● Try it
Show every line in the records below that contains the word "alertblock".
━━━━━ Input data ━━━━━
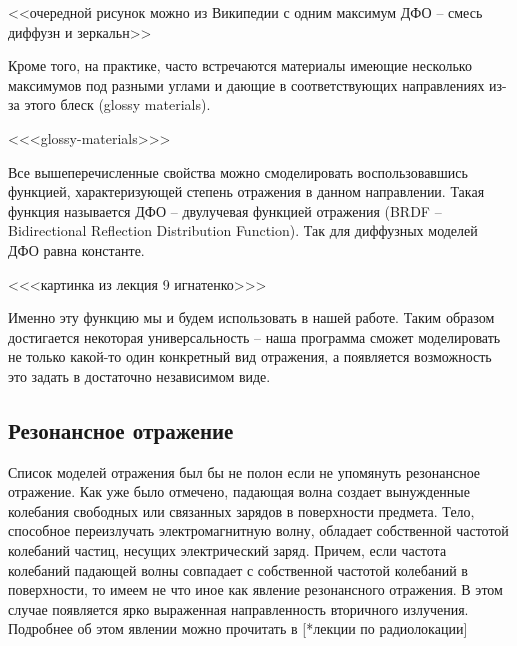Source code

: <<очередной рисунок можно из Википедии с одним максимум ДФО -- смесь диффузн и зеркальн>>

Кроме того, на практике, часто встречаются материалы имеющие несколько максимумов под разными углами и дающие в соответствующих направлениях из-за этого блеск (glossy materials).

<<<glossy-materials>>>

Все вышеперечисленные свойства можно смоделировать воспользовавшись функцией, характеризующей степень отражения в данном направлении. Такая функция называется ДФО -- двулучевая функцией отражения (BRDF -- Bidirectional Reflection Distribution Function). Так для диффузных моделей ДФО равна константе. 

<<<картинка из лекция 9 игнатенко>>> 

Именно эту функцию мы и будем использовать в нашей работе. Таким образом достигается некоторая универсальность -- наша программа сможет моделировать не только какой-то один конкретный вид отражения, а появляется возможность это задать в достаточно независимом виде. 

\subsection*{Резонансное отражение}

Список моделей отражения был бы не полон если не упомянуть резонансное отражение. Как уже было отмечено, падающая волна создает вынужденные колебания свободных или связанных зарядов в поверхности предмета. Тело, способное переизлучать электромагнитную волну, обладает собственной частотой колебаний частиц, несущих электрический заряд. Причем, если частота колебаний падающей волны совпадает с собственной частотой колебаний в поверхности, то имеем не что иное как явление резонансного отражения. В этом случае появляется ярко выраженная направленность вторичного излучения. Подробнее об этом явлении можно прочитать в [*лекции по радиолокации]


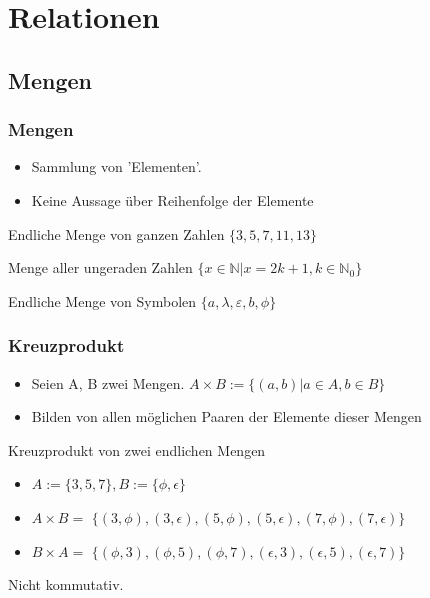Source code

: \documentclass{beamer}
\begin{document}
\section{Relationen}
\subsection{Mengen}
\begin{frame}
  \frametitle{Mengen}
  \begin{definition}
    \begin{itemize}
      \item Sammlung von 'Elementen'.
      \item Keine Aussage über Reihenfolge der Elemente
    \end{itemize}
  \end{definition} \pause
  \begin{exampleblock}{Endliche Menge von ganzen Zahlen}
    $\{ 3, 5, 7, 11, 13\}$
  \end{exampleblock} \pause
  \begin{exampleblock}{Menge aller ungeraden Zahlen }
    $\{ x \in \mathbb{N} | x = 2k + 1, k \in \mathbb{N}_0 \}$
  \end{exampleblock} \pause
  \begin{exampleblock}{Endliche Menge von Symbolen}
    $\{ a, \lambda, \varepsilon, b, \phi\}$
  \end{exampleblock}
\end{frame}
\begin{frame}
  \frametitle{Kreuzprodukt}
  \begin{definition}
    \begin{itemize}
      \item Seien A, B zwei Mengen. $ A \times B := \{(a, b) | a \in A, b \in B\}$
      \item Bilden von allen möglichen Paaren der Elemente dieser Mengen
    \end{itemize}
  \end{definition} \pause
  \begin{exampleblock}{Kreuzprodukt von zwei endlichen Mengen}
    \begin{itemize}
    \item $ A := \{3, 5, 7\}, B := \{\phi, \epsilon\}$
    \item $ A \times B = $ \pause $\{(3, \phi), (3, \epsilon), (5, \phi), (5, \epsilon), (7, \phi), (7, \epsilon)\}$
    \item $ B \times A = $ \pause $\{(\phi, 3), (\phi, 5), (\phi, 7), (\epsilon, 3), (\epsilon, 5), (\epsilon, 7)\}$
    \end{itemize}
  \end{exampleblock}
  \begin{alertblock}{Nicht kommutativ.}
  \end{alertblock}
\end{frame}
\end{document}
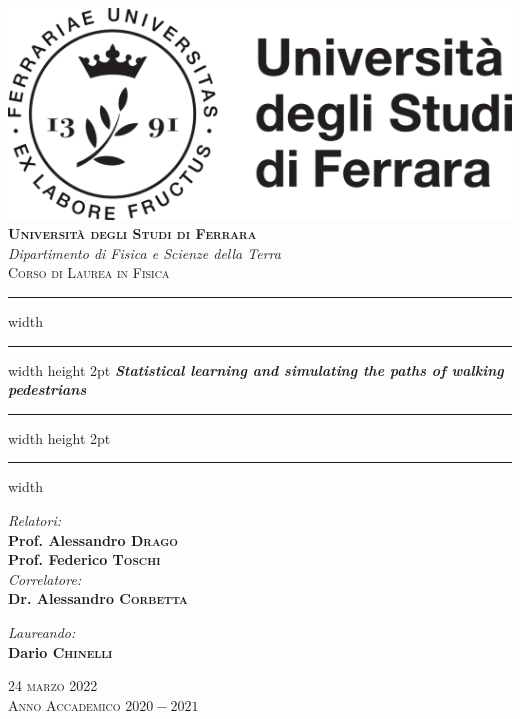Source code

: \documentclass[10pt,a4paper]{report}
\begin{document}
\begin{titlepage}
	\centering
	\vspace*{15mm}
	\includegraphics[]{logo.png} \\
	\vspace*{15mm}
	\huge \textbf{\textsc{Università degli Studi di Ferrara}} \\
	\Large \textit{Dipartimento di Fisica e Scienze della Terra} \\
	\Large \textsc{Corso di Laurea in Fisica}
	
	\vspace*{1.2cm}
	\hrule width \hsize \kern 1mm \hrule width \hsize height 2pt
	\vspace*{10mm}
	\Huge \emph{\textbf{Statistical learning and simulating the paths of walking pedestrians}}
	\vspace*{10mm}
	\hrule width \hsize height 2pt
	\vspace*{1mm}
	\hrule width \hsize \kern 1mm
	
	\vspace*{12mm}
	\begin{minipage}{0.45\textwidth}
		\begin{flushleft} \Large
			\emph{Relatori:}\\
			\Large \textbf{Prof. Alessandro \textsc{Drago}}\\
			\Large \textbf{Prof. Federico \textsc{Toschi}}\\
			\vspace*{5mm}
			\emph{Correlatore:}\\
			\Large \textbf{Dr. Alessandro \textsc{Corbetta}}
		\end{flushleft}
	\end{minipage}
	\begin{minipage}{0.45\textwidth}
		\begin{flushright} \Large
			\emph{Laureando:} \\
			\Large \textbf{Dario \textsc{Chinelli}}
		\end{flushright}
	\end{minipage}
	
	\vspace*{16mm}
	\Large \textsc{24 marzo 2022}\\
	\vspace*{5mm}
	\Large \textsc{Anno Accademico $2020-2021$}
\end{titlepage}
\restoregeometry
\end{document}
━━━━━
● Output for this task
  \begin{alertblock}{Nicht kommutativ.}
  \end{alertblock}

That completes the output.